LUIZ GERALDO MAZZA
Redescoberta da Copel (3)
Nem os dois choques do petróleo, que obrigaram o mundo inteiro a reavaliar as suas matrizes energéticas, tiraram a Copel da sua monocultura hidráulica. Nem se procurou aprofundar a questão do carvão, em que pese o fato de a térmica de Figueira, Utelfa, estar vinculada à estatal. Houve um happening-mutirão em todo País na busca de alternativas, envolvendo estatais e universidades, com algumas delas desenvolvendo trabalhos curiosos sobre bateria solar e até, como se deu em São Paulo, termelétricas e vagões da Fepasa tocados por energia de origem vegetal. Reinou aí uma emulação entre essas fontes, menos no Paraná onde iniciativas frágeis trataram do biogás ou ainda das micro-usinas movidas a álcool. A Copel ficou na sua, embora já caracterizada nominalmente como empresa de energia.
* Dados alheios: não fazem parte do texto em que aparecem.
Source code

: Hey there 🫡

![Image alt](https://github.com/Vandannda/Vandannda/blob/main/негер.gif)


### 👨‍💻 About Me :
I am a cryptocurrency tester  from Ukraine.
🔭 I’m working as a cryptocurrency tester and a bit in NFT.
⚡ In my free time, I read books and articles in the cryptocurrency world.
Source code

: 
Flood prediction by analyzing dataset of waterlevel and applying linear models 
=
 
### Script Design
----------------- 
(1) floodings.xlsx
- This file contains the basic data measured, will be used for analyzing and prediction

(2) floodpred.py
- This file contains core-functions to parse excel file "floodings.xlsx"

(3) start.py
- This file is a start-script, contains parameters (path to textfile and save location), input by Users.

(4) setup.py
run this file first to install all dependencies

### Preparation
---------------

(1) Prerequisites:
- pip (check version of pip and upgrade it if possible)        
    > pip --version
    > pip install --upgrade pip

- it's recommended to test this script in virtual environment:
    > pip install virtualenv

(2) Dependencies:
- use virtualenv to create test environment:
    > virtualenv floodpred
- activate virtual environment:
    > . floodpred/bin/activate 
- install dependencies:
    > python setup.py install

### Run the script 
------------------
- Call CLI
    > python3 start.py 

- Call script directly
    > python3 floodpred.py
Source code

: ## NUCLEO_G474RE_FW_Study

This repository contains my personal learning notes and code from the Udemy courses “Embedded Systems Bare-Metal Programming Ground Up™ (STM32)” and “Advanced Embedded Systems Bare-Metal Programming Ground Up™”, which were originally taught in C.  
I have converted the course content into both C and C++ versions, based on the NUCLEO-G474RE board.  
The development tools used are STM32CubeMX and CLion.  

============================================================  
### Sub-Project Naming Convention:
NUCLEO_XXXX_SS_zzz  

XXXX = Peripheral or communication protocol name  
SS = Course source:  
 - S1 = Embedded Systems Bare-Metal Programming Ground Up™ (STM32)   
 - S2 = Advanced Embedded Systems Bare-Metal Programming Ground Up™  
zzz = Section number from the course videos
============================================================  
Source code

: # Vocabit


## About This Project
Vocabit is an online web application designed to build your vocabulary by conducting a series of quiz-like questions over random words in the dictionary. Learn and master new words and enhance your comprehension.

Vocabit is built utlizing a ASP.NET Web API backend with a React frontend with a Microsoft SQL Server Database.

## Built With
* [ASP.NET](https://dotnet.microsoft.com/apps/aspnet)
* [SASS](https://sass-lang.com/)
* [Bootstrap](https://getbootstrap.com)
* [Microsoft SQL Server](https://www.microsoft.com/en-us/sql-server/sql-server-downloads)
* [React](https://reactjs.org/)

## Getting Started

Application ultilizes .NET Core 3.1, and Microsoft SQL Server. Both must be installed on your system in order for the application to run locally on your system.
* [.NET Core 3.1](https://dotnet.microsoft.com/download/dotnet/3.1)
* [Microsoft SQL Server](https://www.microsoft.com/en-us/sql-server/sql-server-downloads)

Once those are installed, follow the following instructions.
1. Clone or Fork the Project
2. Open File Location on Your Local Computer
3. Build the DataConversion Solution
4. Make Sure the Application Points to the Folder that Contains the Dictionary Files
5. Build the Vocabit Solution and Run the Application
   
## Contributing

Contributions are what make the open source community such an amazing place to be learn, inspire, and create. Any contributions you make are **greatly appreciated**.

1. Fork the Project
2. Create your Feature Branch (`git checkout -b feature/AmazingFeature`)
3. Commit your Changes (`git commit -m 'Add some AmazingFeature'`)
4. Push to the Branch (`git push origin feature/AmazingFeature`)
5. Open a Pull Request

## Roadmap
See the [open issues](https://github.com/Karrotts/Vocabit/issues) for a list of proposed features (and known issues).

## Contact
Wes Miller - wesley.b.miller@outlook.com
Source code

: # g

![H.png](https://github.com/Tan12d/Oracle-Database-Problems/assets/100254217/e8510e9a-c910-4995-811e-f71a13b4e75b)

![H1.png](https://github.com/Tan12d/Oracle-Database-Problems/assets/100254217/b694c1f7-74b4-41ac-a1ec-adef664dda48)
Habituada à vinculação política e estratégica à corrente neysta e aos seus sucessores só iria se abrir na gestão Richa por força da pressão de fora para dentro. Até aí ela deitava e rolava e fazia exercícios, caríssimos, como o do estudo da reversão do Rio Negro que pretendia explorar um desnível já nas imediações do litoral, isso sem falar que na fase de crise também administrou as usinas a Diesel colocadas em vários pontos do Estado como parte do programa da Aliança para o Progresso.
A primeira usina de porte, a do Capivari-Cachoeira, obra extraordinária de engenharia, descurou das questões ambientais que não tinham a relevância de hoje, mas a empresa foi alertada de que era indispensável a proteção dos dois cursos dágua e havia, inclusive, o que não foi levado em conta, uma lei que criava o Parque do Capivari, de autoria do naturalista Edwino Tempeski. Quando a bacia de acumulação ficou pronta houve a evidência de problemas ambientais representados pelo surgimento de algas que atingiam a fauna e se acumularam tanto, por serem infiltráveis, que exigiram exércitos de trabalhadores para remover esses resíduos na direção das turbinas.
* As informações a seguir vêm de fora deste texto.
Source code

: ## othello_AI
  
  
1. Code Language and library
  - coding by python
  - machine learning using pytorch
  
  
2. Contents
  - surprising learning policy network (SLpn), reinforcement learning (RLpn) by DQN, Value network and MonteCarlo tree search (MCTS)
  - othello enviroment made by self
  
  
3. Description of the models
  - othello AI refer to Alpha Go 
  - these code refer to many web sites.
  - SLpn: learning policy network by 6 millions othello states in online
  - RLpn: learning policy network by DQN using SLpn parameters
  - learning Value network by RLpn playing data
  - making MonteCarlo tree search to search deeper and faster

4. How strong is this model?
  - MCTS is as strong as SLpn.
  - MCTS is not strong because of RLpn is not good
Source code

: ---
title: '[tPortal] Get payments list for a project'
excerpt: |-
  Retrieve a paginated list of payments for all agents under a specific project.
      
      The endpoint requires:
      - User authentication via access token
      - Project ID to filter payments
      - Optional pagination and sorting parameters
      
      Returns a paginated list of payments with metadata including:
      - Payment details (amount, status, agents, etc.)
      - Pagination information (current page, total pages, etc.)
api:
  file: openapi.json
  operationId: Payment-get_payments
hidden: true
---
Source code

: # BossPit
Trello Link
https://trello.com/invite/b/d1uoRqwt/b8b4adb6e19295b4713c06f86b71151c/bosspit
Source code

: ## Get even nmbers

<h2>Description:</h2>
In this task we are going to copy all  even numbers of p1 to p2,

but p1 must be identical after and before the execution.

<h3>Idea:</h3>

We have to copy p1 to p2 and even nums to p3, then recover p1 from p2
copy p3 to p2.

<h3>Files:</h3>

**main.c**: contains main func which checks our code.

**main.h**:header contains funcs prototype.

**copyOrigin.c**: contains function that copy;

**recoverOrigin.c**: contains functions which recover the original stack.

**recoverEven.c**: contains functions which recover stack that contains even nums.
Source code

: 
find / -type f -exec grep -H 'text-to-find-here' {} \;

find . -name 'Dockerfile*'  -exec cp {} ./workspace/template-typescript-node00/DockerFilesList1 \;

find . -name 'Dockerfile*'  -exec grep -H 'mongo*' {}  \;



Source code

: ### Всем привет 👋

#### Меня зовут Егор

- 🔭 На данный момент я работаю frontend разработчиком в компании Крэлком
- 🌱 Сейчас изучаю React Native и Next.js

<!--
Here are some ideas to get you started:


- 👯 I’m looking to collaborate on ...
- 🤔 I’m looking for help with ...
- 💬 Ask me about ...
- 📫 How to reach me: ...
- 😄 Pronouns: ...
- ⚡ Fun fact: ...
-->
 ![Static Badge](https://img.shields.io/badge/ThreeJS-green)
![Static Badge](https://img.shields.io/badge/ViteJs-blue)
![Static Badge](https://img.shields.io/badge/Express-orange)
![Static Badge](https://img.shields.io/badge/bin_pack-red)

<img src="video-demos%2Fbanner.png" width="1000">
Apesar da condição de estadista do seu maior gestor, Parigot de Souza, ela sempre agiu como um estamento, inclusive utilizando seus quadros como tropa de ocupação de outros cargos na administração. O revezamento no poder teve o mérito de fazer aflorar alguns dos seus conflitos internos e hoje, graças ao processo eleitoral, é questionada a série de parcerias como a da Tradener, não apenas no discurso, mas igualmente em pendências judiciais. Várias delas estão no Tribunal Regional de Porto Alegre e que tentam examinar fatos anteriores e posteriores à iniciativa frustrada do leilão, incluindo a modelagem da venda.
BIZARRICE O PT se aproximou tanto dos milicos que corre o risco de ter logo mais militares do que militantes.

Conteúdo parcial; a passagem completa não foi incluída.